## [Records provided]
========================

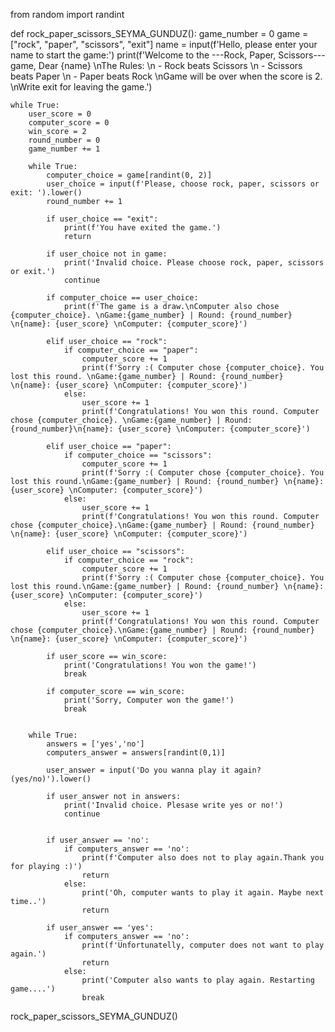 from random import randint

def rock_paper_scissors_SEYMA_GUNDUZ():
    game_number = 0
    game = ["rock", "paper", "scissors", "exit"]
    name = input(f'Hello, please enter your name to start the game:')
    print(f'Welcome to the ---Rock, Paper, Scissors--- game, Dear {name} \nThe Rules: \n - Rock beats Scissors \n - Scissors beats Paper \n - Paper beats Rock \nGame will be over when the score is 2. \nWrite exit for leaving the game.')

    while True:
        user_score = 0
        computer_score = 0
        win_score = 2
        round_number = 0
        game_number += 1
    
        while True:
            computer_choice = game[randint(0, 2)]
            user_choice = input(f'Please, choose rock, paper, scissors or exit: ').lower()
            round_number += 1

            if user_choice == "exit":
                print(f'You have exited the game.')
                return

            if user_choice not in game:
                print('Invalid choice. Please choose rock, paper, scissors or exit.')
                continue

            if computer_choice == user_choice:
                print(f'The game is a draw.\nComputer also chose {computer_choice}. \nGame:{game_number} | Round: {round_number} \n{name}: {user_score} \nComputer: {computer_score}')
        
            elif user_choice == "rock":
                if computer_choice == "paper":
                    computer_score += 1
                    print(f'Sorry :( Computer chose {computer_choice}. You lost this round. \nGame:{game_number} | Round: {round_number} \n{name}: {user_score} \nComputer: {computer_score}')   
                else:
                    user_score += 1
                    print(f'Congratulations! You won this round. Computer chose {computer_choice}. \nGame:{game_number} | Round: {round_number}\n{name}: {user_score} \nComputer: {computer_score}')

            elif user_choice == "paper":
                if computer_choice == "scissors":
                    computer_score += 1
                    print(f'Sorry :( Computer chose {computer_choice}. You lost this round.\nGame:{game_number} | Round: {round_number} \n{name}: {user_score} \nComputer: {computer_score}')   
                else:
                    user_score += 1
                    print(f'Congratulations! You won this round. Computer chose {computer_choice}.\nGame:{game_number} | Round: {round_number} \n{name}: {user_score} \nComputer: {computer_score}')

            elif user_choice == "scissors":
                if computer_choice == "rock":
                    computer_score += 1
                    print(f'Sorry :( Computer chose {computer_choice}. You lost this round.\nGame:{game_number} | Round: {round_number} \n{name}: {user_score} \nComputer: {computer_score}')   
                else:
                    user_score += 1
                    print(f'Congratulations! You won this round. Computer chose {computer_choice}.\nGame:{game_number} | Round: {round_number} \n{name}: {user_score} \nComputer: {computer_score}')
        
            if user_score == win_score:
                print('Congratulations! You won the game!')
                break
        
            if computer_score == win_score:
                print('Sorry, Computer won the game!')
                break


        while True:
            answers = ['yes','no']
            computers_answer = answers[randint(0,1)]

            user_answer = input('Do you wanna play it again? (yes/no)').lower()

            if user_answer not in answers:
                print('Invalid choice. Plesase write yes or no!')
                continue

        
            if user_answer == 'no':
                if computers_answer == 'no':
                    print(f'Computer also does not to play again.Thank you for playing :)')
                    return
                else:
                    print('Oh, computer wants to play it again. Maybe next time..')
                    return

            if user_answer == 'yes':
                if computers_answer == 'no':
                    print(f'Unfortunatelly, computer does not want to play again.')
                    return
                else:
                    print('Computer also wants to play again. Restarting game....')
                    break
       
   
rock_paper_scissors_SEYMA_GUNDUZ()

========================

## [Task goal]
Could you return all lines from the records that include the word "input"?

## [Worked solution]
    name = input(f'Hello, please enter your name to start the game:')
            user_choice = input(f'Please, choose rock, paper, scissors or exit: ').lower()
            user_answer = input('Do you wanna play it again? (yes/no)').lower()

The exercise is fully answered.